だからこそ、同じようにアトピーで悩む方々にとって、少しでも前向きに過ごせる選択肢を届けたい。そんな想いを胸に、事業に取り組んでいます。
また、5歳頃からお茶が大好きになり、自然とカテキンの力にも興味を持っていました。
規格外の茶葉が廃棄されている現実にも疑問を感じたことから、肌と地球、どちらにも優しいものづくりができないかと考えています。
- 起業のきっかけ
起業のきっかけは、自分自身が長年アトピーに苦しみ、「本当の意味で肌の悩みをわかってくれる商品が少ない」と感じたことです。治療や保湿、生活習慣の見直しなど、どれも大切なのに手間や負担が大きく続かない。
そんな中で、もっと生活に自然に寄り添いながら、少しでも肌を守れる手段はないかと模索していた時、大好きだった緑茶の成分・カテキンの抗菌・抗アレルギー作用に着目しました。
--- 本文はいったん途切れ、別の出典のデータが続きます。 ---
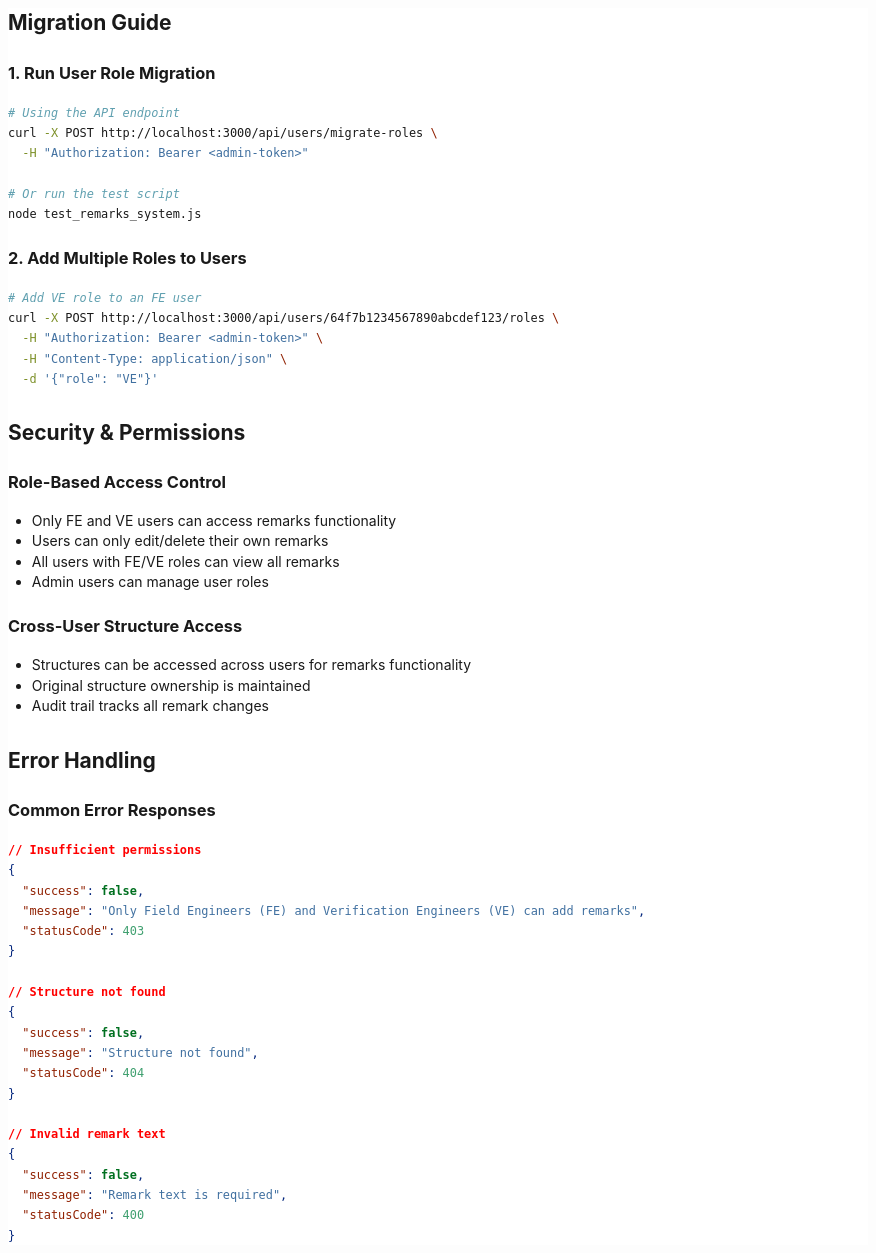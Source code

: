 ## Migration Guide

### 1. Run User Role Migration
```bash
# Using the API endpoint
curl -X POST http://localhost:3000/api/users/migrate-roles \
  -H "Authorization: Bearer <admin-token>"

# Or run the test script
node test_remarks_system.js
```

### 2. Add Multiple Roles to Users
```bash
# Add VE role to an FE user
curl -X POST http://localhost:3000/api/users/64f7b1234567890abcdef123/roles \
  -H "Authorization: Bearer <admin-token>" \
  -H "Content-Type: application/json" \
  -d '{"role": "VE"}'
```

## Security & Permissions

### Role-Based Access Control
- Only FE and VE users can access remarks functionality
- Users can only edit/delete their own remarks
- All users with FE/VE roles can view all remarks
- Admin users can manage user roles

### Cross-User Structure Access
- Structures can be accessed across users for remarks functionality
- Original structure ownership is maintained
- Audit trail tracks all remark changes

## Error Handling

### Common Error Responses
```json
// Insufficient permissions
{
  "success": false,
  "message": "Only Field Engineers (FE) and Verification Engineers (VE) can add remarks",
  "statusCode": 403
}

// Structure not found
{
  "success": false,
  "message": "Structure not found",
  "statusCode": 404
}

// Invalid remark text
{
  "success": false,
  "message": "Remark text is required",
  "statusCode": 400
}
```
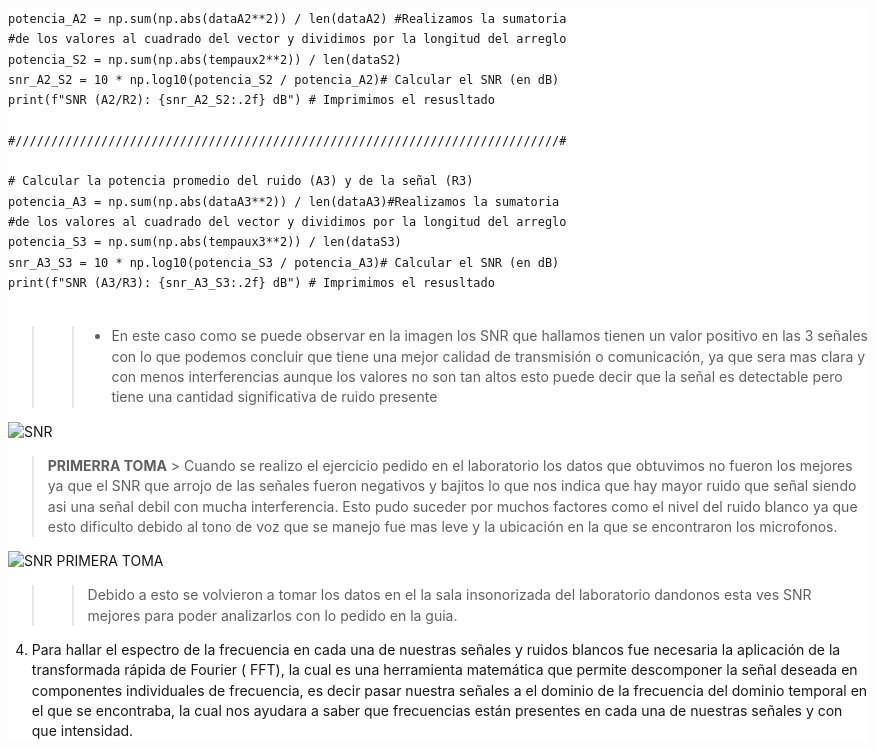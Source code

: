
 ```         
potencia_A2 = np.sum(np.abs(dataA2**2)) / len(dataA2) #Realizamos la sumatoria 
#de los valores al cuadrado del vector y dividimos por la longitud del arreglo
potencia_S2 = np.sum(np.abs(tempaux2**2)) / len(dataS2)
snr_A2_S2 = 10 * np.log10(potencia_S2 / potencia_A2)# Calcular el SNR (en dB)
print(f"SNR (A2/R2): {snr_A2_S2:.2f} dB") # Imprimimos el resusltado

#////////////////////////////////////////////////////////////////////////////#

# Calcular la potencia promedio del ruido (A3) y de la señal (R3)
potencia_A3 = np.sum(np.abs(dataA3**2)) / len(dataA3)#Realizamos la sumatoria 
#de los valores al cuadrado del vector y dividimos por la longitud del arreglo
potencia_S3 = np.sum(np.abs(tempaux3**2)) / len(dataS3)
snr_A3_S3 = 10 * np.log10(potencia_S3 / potencia_A3)# Calcular el SNR (en dB)
print(f"SNR (A3/R3): {snr_A3_S3:.2f} dB") # Imprimimos el resusltado
    
```

> > -   En este caso como se puede observar en la imagen los SNR que
> >     hallamos tienen un valor positivo en las 3 señales con lo que
> >     podemos concluir que tiene una mejor calidad de transmisión o
> >     comunicación, ya que sera mas clara y con menos interferencias
> >     aunque los valores no son tan altos esto puede decir que la
> >     señal es detectable pero tiene una cantidad significativa de
> >     ruido presente

![SNR](https://github.com/SeebastianOchoa/IMAGENESLAB2/blob/16e65a8e803746225eb4d7982b1b483d5951b6e3/CALCULOS%20SNR.png)

> **PRIMERRA TOMA** \> Cuando se realizo el ejercicio pedido en el
> laboratorio los datos que obtuvimos no fueron los mejores ya que el
> SNR que arrojo de las señales fueron negativos y bajitos lo que nos
> indica que hay mayor ruido que señal siendo asi una señal debil con
> mucha interferencia. Esto pudo suceder por muchos factores como el
> nivel del ruido blanco ya que esto dificulto debido al tono de voz que
> se manejo fue mas leve y la ubicación en la que se encontraron los
> microfonos.

![SNR PRIMERA
TOMA](https://github.com/SeebastianOchoa/IMAGENESLAB2/blob/1aab4e9b70a7e769043ac87106e45f5441074ff6/snr1.png)

> > Debido a esto se volvieron a tomar los datos en el la sala
> > insonorizada del laboratorio dandonos esta ves SNR mejores para
> > poder analizarlos con lo pedido en la guia.

4.  Para hallar el espectro de la frecuencia en cada una de nuestras
    señales y ruidos blancos fue necesaria la aplicación de la
    transformada rápida de Fourier ( FFT), la cual es una herramienta
    matemática que permite descomponer la señal deseada en componentes
    individuales de frecuencia, es decir pasar nuestra señales a el
    dominio de la frecuencia del dominio temporal en el que se
    encontraba, la cual nos ayudara a saber que frecuencias están
    presentes en cada una de nuestras señales y con que intensidad.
そこから、日常的に使える「着るケア」としての衣服の可能性を感じ、起業を決意しました。
- 起業までの道のり
神戸大学起業部で、同じくアトピーを持つ仲間と出会ったことが大きな転機です。自分の悩みが他の誰かにも通じているという実感が事業を進める原動力になりました。そこから、素材探し、染色の研究、専門家へのヒアリング、患者のモニター調査…試行錯誤の連続でした。
特に天然染料である緑茶を活かしながら、肌に優しく、かつ環境にも配慮した製品を実現するため、多くの職人さんや研究者、協力者の力を借りてきました。時間も労力もかかりましたが、「自分たちアトピー患者の生活を変えられるかもしれない」という信念だけは、一度も揺らぎませんでした。
- 今後の思い
アトピー性皮膚炎に悩む人が、当たり前の生活を、当たり前に送れる社会をつくりたい。
その想いから、製品の開発だけでなく、患者さん同士がつながれる場づくりや、信頼できる情報の発信にも力を注いでいます。
この事業は国内にとどまらず、アトピーに悩む世界中の人々の暮らしにも寄り添い、生活の質(QOL)を支えるインフラのような存在をめざしています。
私たち自身が当事者だからこそ、誰よりも近くで、共に悩み、共に考え、共に乗り越えていく。
そんな仲間と歩むような事業を、これからも丁寧に心を込めて育てていきます。